Manhattan Baby (1982) is pretty subdued for a Fulci feature, particularly considering that he made it immediately after New York Ripper (1982), his most extreme and disturbing giallo. Drawing some elements from The Exorcist (1973) – an opening set at an archaeological dig in the Middle East, a young girl possessed by an evil spirit – it’s actually more like an uncredited remake of Mike Newell’s dull The Awakening (1980), based on Bram Stoker’s 1903 novel The Jewel of the Seven Stars, itself the main source for Mummy movies.
Although nicely shot by Guglielmo Mancori in Egypt, New York and at studios in Rome, with an obsessive focus on characters’ eyes (Fulci had a fondness for eyes and gruesome eye trauma), the director can’t seem to pump much energy into a ragged, unfocused story involving an ancient amulet which provides access to other-dimensional doorways to ancient Egypt. Both Fulci and co-writer Dardano Sacchetti disowned the movie, citing producer Fabrizio De Angelis’s decision to cut the budget in half at the start of production. (By an odd coincidence, Newell more or less disowned The Awakening after it was re-cut without his input.)
Generally held in low regard by even ardent Fulci fans, the movie looks gorgeous on Blue Underground’s three-disk limited edition Blu-ray (dual-format, with a CD of the soundtrack). Perhaps it would rank more highly if the budget had permitted filming the full script, but it’s still quite watchable even if it lacks Fulci’s usual excesses.
There are excesses in 1984’s Murder-Rock: Dancing Death (as the on-screen title has it), a fairly routine giallo which spends a lot of time on tangential business – set at a dance academy in New York where a group of students are being pushed hard by their teachers in order to provide cast members needed almost immediately for an upcoming show. You know where you are right from the start as the titles play over aerial shots of New York to a throbbing techno track by Keith Emerson, leading into the rehearsal studio where hot young women and men in very revealing outfits sweat mightily through a cheesily erotic number which goes on for what feels like a very long time. As the story unfolds we return repeatedly to these rehearsals, with the camera lingering on legs, breasts, butts and crotches glistening with sweat. It’s a discount version of Flashdance with multiple murders.
I first saw Murder Rock a couple of years ago and didn’t think much of it, but on a recent second viewing on Scorpion’s Blu-ray, I quite enjoyed its period qualities, particularly Emerson’s score. The giallo elements aren’t very original – someone is killing the top dancers in the class – but Fulci goes through the genre paces efficiently and the cast is decent, with Olga Kartalos as the head teacher, Geretta Geretta as her resentful underling, Ray Lovelock as the biggest red herring and Cosimo Cinieri as the cop investigating the murders. There’s a final twist which, as in so many gialli, seems both arbitrary and inevitable. But most of all, there are those long, pulsing dance numbers which remind you of the tasteless excesses of the ’80s.
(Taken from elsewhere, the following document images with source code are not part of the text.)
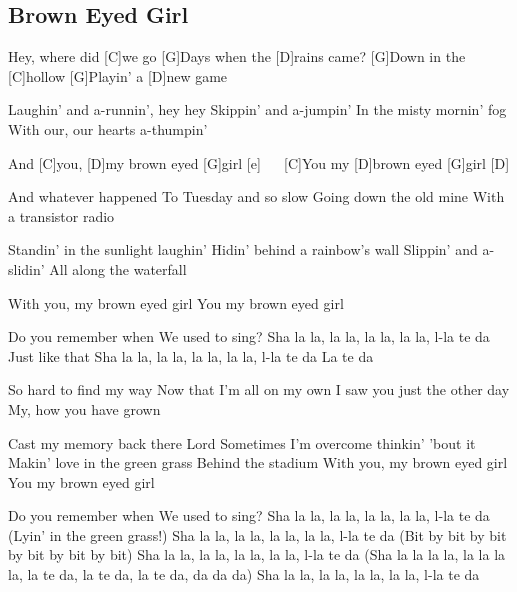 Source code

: \subsection*{Brown Eyed Girl   }
\begin{guitar}
[G]Hey, where did [C]we go
[G]Days when the [D]rains came?
[G]Down in the [C]hollow
[G]Playin' a [D]new game

Laughin' and a-runnin', hey hey
Skippin' and a-jumpin'
In the misty mornin' fog
With our, our hearts a-thumpin'

And [C]you, [D]my brown eyed [G]girl [e] $\quad$
[C]You my [D]brown eyed [G]girl [D] $\quad$

And whatever happened
To Tuesday and so slow
Going down the old mine
With a transistor radio

Standin' in the sunlight laughin'
Hidin' behind a rainbow's wall
Slippin' and a-slidin'
All along the waterfall

With you, my brown eyed girl
You my brown eyed girl

Do you remember when
We used to sing?
Sha la la, la la, la la, la la, l-la te da
Just like that
Sha la la, la la, la la, la la, l-la te da
La te da

So hard to find my way
Now that I'm all on my own
I saw you just the other day
My, how you have grown

Cast my memory back there Lord
Sometimes I'm overcome thinkin' 'bout it
Makin' love in the green grass
Behind the stadium
With you, my brown eyed girl
You my brown eyed girl

Do you remember when
We used to sing?
Sha la la, la la, la la, la la, l-la te da
(Lyin' in the green grass!)
Sha la la, la la, la la, la la, l-la te da
(Bit by bit by bit by bit by bit by bit)
Sha la la, la la, la la, la la, l-la te da
(Sha la la la la, la la la la, la te da, la te da, la te da, da da da)
Sha la la, la la, la la, la la, l-la te da



\end{guitar}
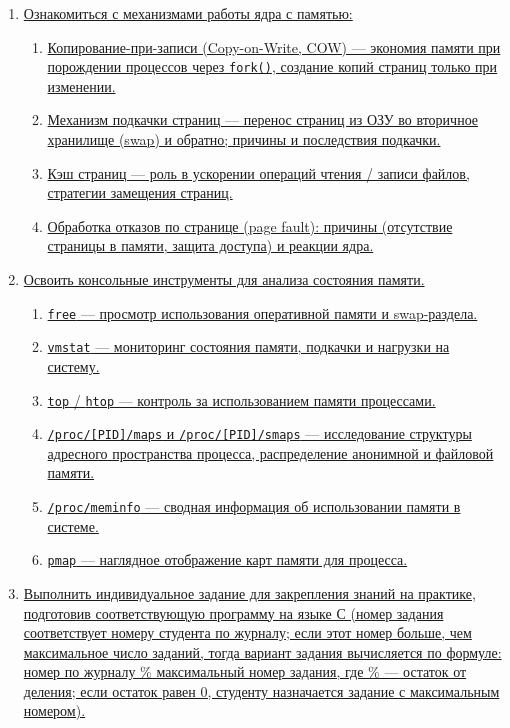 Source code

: \begin{enumerate}
    \item \hyperref[sec:6]{Ознакомиться с механизмами работы ядра с памятью:}
    \begin{enumerate}[label=\arabic{enumi}.\arabic*]
        \item \hyperref[sec:6.1]{Копирование-при-записи (Copy-on-Write, COW) — экономия памяти при порождении процессов через \texttt{fork()}, создание копий страниц только при изменении.}
        \item \hyperref[sec:6.2]{Механизм подкачки страниц — перенос страниц из ОЗУ во вторичное хранилище (swap) и обратно; причины и последствия подкачки.}
        \item \hyperref[sec:6.3]{Кэш страниц — роль в ускорении операций чтения / записи файлов, стратегии замещения страниц.}
        \item \hyperref[sec:6.4]{Обработка отказов по странице (page fault): причины (отсутствие страницы в памяти, защита доступа) и реакции ядра.}
    \end{enumerate}
    
    \item \hyperref[sec:7]{Освоить консольные инструменты для анализа состояния памяти.}
    \begin{enumerate}[label=\arabic{enumi}.\arabic*]
        \item \hyperref[sec:7.1]{\texttt{free} — просмотр использования оперативной памяти и swap-раздела.}
        \item \hyperref[sec:7.2]{\texttt{vmstat} — мониторинг состояния памяти, подкачки и нагрузки на систему.}
        \item \hyperref[sec:7.3]{\texttt{top} / \texttt{htop} — контроль за использованием памяти процессами.}
        \item \hyperref[sec:7.4]{\texttt{/proc/[PID]/maps} и \texttt{/proc/[PID]/smaps} — исследование структуры адресного пространства процесса, распределение анонимной и файловой памяти.}
        \item \hyperref[sec:7.5]{\texttt{/proc/meminfo} — сводная информация об использовании памяти в системе.}
        \item \hyperref[sec:7.6]{\texttt{pmap} — наглядное отображение карт памяти для процесса.}
    \end{enumerate}
    
    \item \hyperref[sec:8]{Выполнить индивидуальное задание для закрепления знаний на практике, подготовив соответствующую программу на языке С (номер задания соответствует номеру студента по журналу; если этот номер больше, чем максимальное число заданий, тогда вариант задания вычисляется по формуле: номер по журналу \% максимальный номер задания, где \% — остаток от деления; если остаток равен 0, студенту назначается задание с максимальным номером).}
\end{enumerate} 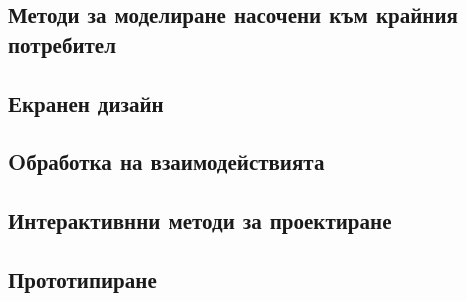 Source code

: \documentclass[fleqn,12pt]{article}
\begin{document}
\subsection{Методи за моделиране насочени  към  крайния  потребител}
\subsection{Екранен  дизайн}
\subsection{Oбработка  на взаимодействията}
\subsection{Интерактивнни методи за проектиране}
\subsection{Прототипиране}
\end{document}
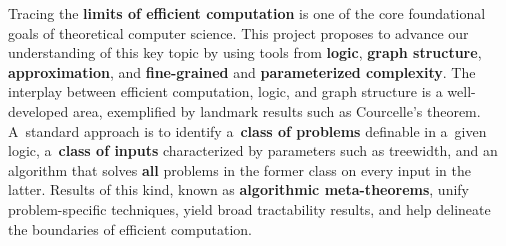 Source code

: \documentclass[a4paper,11pt]{article}
\newcommand{\giannos}[1]{\noindent{\bf {\color{violet}{\sc Giannos:}  #1}}}
\begin{document}
Tracing the \textbf{limits of efficient computation} is one of the core
foundational goals of theoretical computer science. This project proposes
to advance our understanding of this key topic by using tools from
\textbf{logic}, \textbf{graph structure}, \textbf{approximation}, and
\textbf{fine-grained} and \textbf{parameterized complexity}. 
The interplay between efficient computation, logic, and graph structure is a well-developed area, exemplified by landmark results such as Courcelle's theorem.
A~standard approach is to identify a~\textbf{class of problems} definable in a~given logic, a~\textbf{class of inputs} characterized by parameters such as treewidth, and an algorithm that solves \textbf{all} problems in the former class on every input in the latter.
Results of this kind, known as \textbf{algorithmic meta-theorems}, unify problem-specific techniques, yield broad tractability results, and help delineate the boundaries of efficient computation.

\end{document}

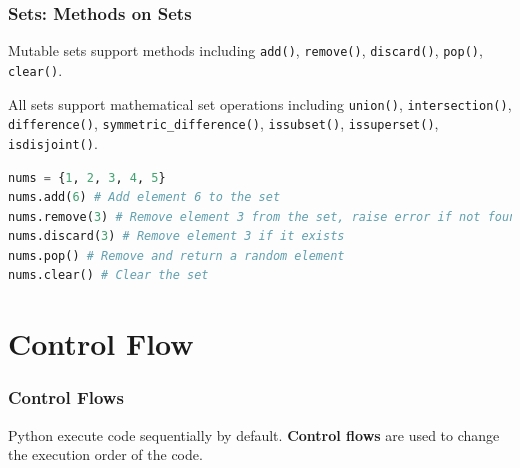 \documentclass[beamer, en, version=2.0]{huangfusl-template}
\begin{document}
    \begin{frame}[fragile]
        \frametitle{Sets: Methods on Sets}

        Mutable sets support methods including {\footnotesize\verb|add()|}, {\footnotesize\verb|remove()|}, {\footnotesize\verb|discard()|}, {\footnotesize\verb|pop()|}, {\footnotesize\verb|clear()|}.

        All sets support mathematical set operations including {\footnotesize\verb|union()|}, {\footnotesize\verb|intersection()|}, {\footnotesize\verb|difference()|}, {\footnotesize\verb|symmetric_difference()|}, {\footnotesize\verb|issubset()|}, {\footnotesize\verb|issuperset()|}, {\footnotesize\verb|isdisjoint()|}.

\begin{lstlisting}[language=python]
nums = {1, 2, 3, 4, 5}
nums.add(6) # Add element 6 to the set
nums.remove(3) # Remove element 3 from the set, raise error if not found
nums.discard(3) # Remove element 3 if it exists
nums.pop() # Remove and return a random element
nums.clear() # Clear the set
\end{lstlisting}
    \end{frame}
    \section{Control Flow}
    \begin{frame}[fragile]
        \frametitle{Control Flows}

        Python execute code sequentially by default. \textbf{Control flows} are used to change the execution order of the code.

    \end{frame}
\end{document}
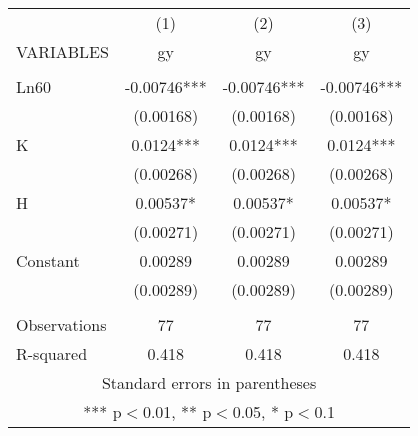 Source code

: \documentclass[]{article}
\begin{document}
\begin{tabular}{lccc} \hline
 & (1) & (2) & (3) \\
VARIABLES & gy & gy & gy \\ \hline
 &  &  &  \\
Ln60 & -0.00746*** & -0.00746*** & -0.00746*** \\
 & (0.00168) & (0.00168) & (0.00168) \\
K & 0.0124*** & 0.0124*** & 0.0124*** \\
 & (0.00268) & (0.00268) & (0.00268) \\
H & 0.00537* & 0.00537* & 0.00537* \\
 & (0.00271) & (0.00271) & (0.00271) \\
Constant & 0.00289 & 0.00289 & 0.00289 \\
 & (0.00289) & (0.00289) & (0.00289) \\
 &  &  &  \\
Observations & 77 & 77 & 77 \\
 R-squared & 0.418 & 0.418 & 0.418 \\ \hline
\multicolumn{4}{c}{ Standard errors in parentheses} \\
\multicolumn{4}{c}{ *** p$<$0.01, ** p$<$0.05, * p$<$0.1} \\
\end{tabular}
\end{document}
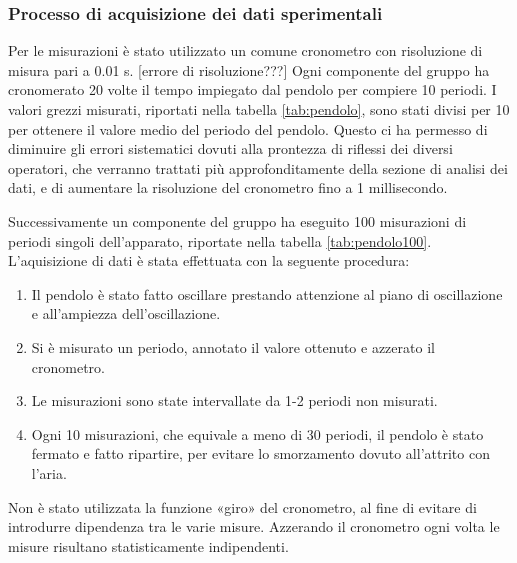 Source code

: \subsubsection{Processo di acquisizione dei dati sperimentali}

Per le misurazioni è stato utilizzato un comune cronometro con risoluzione di
misura pari a 0.01 s. [errore di risoluzione???] Ogni componente del gruppo ha
cronomerato 20 volte il tempo impiegato dal pendolo per compiere 10 periodi.
I valori grezzi misurati, riportati nella tabella \ref{tab:pendolo}, sono stati divisi per
10 per ottenere il valore medio del periodo del pendolo. Questo ci ha permesso
di diminuire gli errori sistematici dovuti alla prontezza di riflessi dei diversi
operatori, che verranno trattati più approfonditamente della sezione di analisi dei
dati, e di aumentare la risoluzione del cronometro fino a 1 millisecondo.

Successivamente un componente del gruppo ha eseguito 100 misurazioni di periodi
singoli dell'apparato, riportate nella tabella \ref{tab:pendolo100}. L'aquisizione di dati è stata
effettuata con la seguente procedura:

\begin{enumerate}
    \item{Il pendolo è stato fatto oscillare prestando attenzione al piano di oscillazione
        e all'ampiezza dell'oscillazione.}

    \item{Si è misurato un periodo, annotato il valore ottenuto e azzerato il cronometro.}

    \item{Le misurazioni sono state intervallate da 1-2 periodi non misurati.}

    \item{Ogni 10 misurazioni, che equivale a meno di 30 periodi, il pendolo è stato fermato
        e fatto ripartire, per evitare lo smorzamento dovuto all'attrito con l'aria.}
\end{enumerate}

Non è stato utilizzata la funzione «giro» del cronometro, al fine di evitare
di introdurre dipendenza tra le varie misure. Azzerando il cronometro ogni 
volta le misure risultano statisticamente indipendenti.

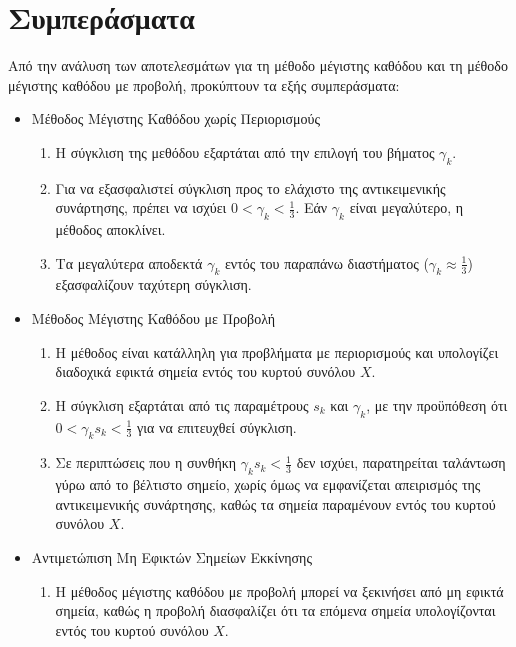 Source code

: \documentclass[a4paper,12pt]{article}
\begin{document}
\newpage

\section*{Συμπεράσματα}

Από την ανάλυση των αποτελεσμάτων για τη μέθοδο μέγιστης καθόδου και τη μέθοδο μέγιστης καθόδου με προβολή, 
προκύπτουν τα εξής συμπεράσματα:

\begin{itemize}
    \item Μέθοδος Μέγιστης Καθόδου χωρίς Περιορισμούς
        \begin{enumerate}
            \item Η σύγκλιση της μεθόδου εξαρτάται από την επιλογή του βήματος $\gamma_k$.
            \item Για να εξασφαλιστεί σύγκλιση προς το ελάχιστο της αντικειμενικής συνάρτησης, πρέπει να ισχύει 
            $0 < \gamma_k < \frac{1}{3}$. Εάν $\gamma_k$ είναι μεγαλύτερο, η μέθοδος αποκλίνει.
            \item Τα μεγαλύτερα αποδεκτά $\gamma_k$ εντός του παραπάνω διαστήματος ($\gamma_k \approx \frac{1}{3}$) 
            εξασφαλίζουν ταχύτερη σύγκλιση.
        \end{enumerate}
    \item Μέθοδος Μέγιστης Καθόδου με Προβολή
    \begin{enumerate}
        \item Η μέθοδος είναι κατάλληλη για προβλήματα με περιορισμούς και υπολογίζει διαδοχικά εφικτά σημεία εντός του 
        κυρτού συνόλου $X$.
        \item Η σύγκλιση εξαρτάται από τις παραμέτρους $s_k$ και $\gamma_k$, με την προϋπόθεση ότι 
        $0 < \gamma_k s_k < \frac{1}{3}$ για να επιτευχθεί σύγκλιση.
        \item Σε περιπτώσεις που η συνθήκη $\gamma_k s_k < \frac{1}{3}$ δεν ισχύει, παρατηρείται ταλάντωση γύρω από το
        βέλτιστο σημείο, χωρίς όμως να εμφανίζεται απειρισμός της αντικειμενικής συνάρτησης, καθώς τα σημεία παραμένουν
        εντός του κυρτού συνόλου $X$.
    \end{enumerate}
    \item Αντιμετώπιση Μη Εφικτών Σημείων Εκκίνησης
    \begin{enumerate}
        \item Η μέθοδος μέγιστης καθόδου με προβολή μπορεί να ξεκινήσει από μη εφικτά σημεία, καθώς η προβολή διασφαλίζει
        ότι τα επόμενα σημεία υπολογίζονται εντός του κυρτού συνόλου $X$.

\end{enumerate}
\end{itemize}
\end{document}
The big difference between Murder Rock and The New York Ripper, made two years earlier, is the feeling that Fulci wasn’t particularly invested in the former on any personal level. The craft is there, but not the unsettling obsession with the terrible things damaged people can do to one another.
*
Whatever positive qualities Fulci’s work may possess at its best, I wouldn’t say he displays elegance. On the other hand, Harry Kümel’s sensuous vampire film Daughters of Darkness (1971) is steeped in elegance, from its moody photography (by Eduard van der Enden) of the off-season Belgian resort of Ostend to the presence of the exquisite Delphine Seyrig as Countess Elizabeth Bathory, an ageless vampire who seduces a young couple in a vast empty seaside hotel. The film’s overarching aura is one of decadence suffused with ennui.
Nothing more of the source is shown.